Goal of the exercise> Among these entries, how many lines contain "https"? Say the number and nothing else.
════════
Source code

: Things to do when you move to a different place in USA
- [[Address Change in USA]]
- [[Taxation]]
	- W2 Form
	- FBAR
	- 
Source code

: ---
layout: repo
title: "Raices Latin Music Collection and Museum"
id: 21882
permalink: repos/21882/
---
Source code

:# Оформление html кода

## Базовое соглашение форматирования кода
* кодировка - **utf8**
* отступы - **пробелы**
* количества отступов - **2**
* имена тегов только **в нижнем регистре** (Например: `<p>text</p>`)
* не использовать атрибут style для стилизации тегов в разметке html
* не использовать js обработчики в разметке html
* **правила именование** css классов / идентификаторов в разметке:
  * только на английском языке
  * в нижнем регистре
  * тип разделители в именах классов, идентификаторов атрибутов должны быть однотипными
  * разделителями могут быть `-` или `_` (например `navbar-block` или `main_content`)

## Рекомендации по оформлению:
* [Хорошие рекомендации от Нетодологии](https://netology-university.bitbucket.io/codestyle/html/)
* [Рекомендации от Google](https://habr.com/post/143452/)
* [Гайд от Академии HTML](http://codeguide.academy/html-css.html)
════════
Result below> 2